Après la projection en avant-première de son dernier film, un cinéaste rentre chez lui avec sa petite amie. Alors qu’il est certain que son film rencontrera un succès critique et commercial, la soirée prend une tournure inattendue : les deux amoureux doivent affronter certaines vérités sur leur couple qui mettent à l’épreuve la force de leurs sentiments…

Je t’aime… moi non plus

Dès les premiers instants nous pouvons percevoir un mal-être dans ce jeune couple, une tension on ne peut plus palpable. Sans user de dialogues pompeux, le réalisateur place ses personnages dans des recoins et se sert de son décor pour créer une distance. Similaire à l’ouverture de Taipei Story, le couple est isolé, coupé en deux. Les amants s’attirent et se rejettent comme deux aimants dans des déambulations de théâtre filmé. Malheureusement, la subtilité modeste et calme de cette ouverture va rapidement disparaître.

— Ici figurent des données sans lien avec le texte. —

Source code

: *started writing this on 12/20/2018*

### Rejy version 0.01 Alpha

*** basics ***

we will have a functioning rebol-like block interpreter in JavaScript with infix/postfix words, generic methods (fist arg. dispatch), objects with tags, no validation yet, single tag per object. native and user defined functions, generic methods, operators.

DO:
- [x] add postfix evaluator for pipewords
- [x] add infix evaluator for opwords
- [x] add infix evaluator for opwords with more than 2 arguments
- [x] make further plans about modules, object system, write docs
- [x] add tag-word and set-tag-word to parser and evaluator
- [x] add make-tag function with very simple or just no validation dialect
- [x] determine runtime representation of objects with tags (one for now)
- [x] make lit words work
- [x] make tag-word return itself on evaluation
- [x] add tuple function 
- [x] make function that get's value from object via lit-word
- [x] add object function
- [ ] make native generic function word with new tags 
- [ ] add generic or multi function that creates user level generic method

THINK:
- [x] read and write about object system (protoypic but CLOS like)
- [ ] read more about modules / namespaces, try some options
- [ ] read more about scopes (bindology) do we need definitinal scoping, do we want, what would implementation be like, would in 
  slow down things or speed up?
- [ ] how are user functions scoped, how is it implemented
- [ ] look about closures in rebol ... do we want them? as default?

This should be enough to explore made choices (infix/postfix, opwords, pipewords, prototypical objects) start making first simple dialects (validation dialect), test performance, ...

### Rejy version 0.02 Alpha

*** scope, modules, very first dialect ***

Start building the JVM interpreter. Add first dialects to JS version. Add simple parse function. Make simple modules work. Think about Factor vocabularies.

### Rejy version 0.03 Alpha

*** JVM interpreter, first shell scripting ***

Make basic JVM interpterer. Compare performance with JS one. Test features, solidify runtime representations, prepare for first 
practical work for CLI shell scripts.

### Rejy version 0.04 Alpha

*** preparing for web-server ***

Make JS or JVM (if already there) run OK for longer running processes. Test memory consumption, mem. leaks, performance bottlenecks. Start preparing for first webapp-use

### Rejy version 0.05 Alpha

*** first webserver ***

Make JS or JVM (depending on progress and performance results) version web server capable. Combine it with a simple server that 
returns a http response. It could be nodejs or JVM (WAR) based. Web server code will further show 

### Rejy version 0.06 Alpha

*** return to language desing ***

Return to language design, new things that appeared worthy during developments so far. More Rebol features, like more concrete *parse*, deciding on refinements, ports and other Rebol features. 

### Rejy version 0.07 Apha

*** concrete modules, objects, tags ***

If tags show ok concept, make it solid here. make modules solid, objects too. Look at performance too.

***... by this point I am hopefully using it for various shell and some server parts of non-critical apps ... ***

La distance pudique installée par la caméra à l’extérieur de la villa part à vau-l’eau dès l’instant où l’on pénètre dans le domicile et les névroses du couple. Tout n’est que cris et disputes soporifiques, installant une structure répétitive et lassante. Le schéma narratif est donc similaire à un match de football durant lequel le spectateur compte les points que marquent chacun des personnages. Plaisant au départ, la structure « dispute, apaisement, dispute » finit par lasser. D’autant plus qu’il est dommage de voir deux acteurs vociférer quand leurs instants de colère froide et retenue sont bien plus puissants.

Beau mais vide

Une photographie sublime ne fait pas tout ! Malheureusement, celle de Malcolm & Marie se veut travaillée et esthétique mais finit par être un vulgaire tape-à-l’œil ne renforçant en rien le propos. Du noir et blanc pour montrer la perte de vitesse du couple ? Leurs échanges endiablés, teintés d’un rapport amour-haine inébranlable, indiquent au contraire une idylle haute en couleur et volcanique, qu’une photographie très colorée aurait illustré à merveille. Ici on frôle les poncifs du cinéma indépendant d’avant-garde dont la forme n’aide pas le fond…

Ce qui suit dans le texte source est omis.